_Task statement_. Compute how many lines in the entries below include the string "selectedSkuIds". Only the number is wanted.

Plain-text document sources:
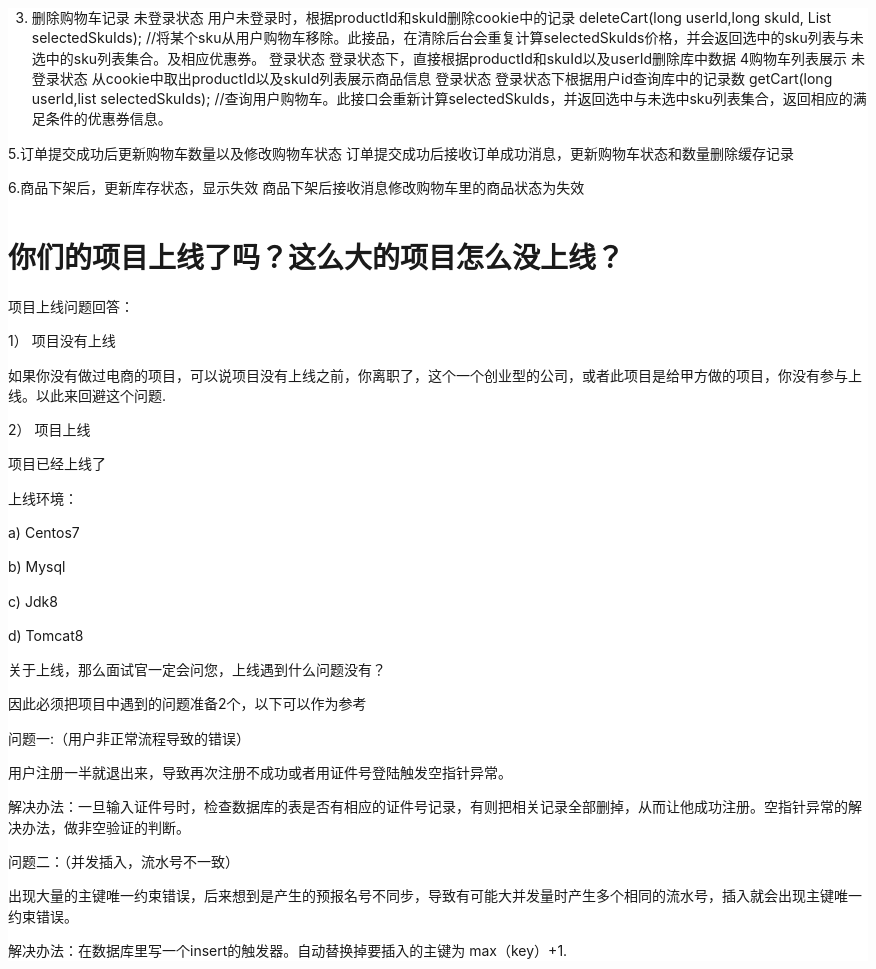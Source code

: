3. 删除购物车记录 
   未登录状态 
   用户未登录时，根据productId和skuId删除cookie中的记录 
   deleteCart(long userId,long skuId, List selectedSkuIds); //将某个sku从用户购物车移除。此接品，在清除后台会重复计算selectedSkuIds价格，并会返回选中的sku列表与未选中的sku列表集合。及相应优惠券。 
   登录状态 
   登录状态下，直接根据productId和skuId以及userId删除库中数据 
   4购物车列表展示 
   未登录状态 
   从cookie中取出productId以及skuId列表展示商品信息 
   登录状态 
   登录状态下根据用户id查询库中的记录数 
   getCart(long userId,list selectedSkuIds); //查询用户购物车。此接口会重新计算selectedSkuIds，并返回选中与未选中sku列表集合，返回相应的满足条件的优惠券信息。

5.订单提交成功后更新购物车数量以及修改购物车状态 
订单提交成功后接收订单成功消息，更新购物车状态和数量删除缓存记录

6.商品下架后，更新库存状态，显示失效 
商品下架后接收消息修改购物车里的商品状态为失效

 

# 你们的项目上线了吗？这么大的项目怎么没上线？

项目上线问题回答：

1）    项目没有上线

如果你没有做过电商的项目，可以说项目没有上线之前，你离职了，这个一个创业型的公司，或者此项目是给甲方做的项目，你没有参与上线。以此来回避这个问题.

2）    项目上线

项目已经上线了

上线环境：

a)  Centos7

b)  Mysql

c)  Jdk8

d)  Tomcat8

  关于上线，那么面试官一定会问您，上线遇到什么问题没有？

因此必须把项目中遇到的问题准备2个，以下可以作为参考

问题一:（用户非正常流程导致的错误）

用户注册一半就退出来，导致再次注册不成功或者用证件号登陆触发空指针异常。

解决办法：一旦输入证件号时，检查数据库的表是否有相应的证件号记录，有则把相关记录全部删掉，从而让他成功注册。空指针异常的解决办法，做非空验证的判断。

问题二：（并发插入，流水号不一致）

  出现大量的主键唯一约束错误，后来想到是产生的预报名号不同步，导致有可能大并发量时产生多个相同的流水号，插入就会出现主键唯一约束错误。

  解决办法：在数据库里写一个insert的触发器。自动替换掉要插入的主键为 max（key）+1.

_Reply_. 2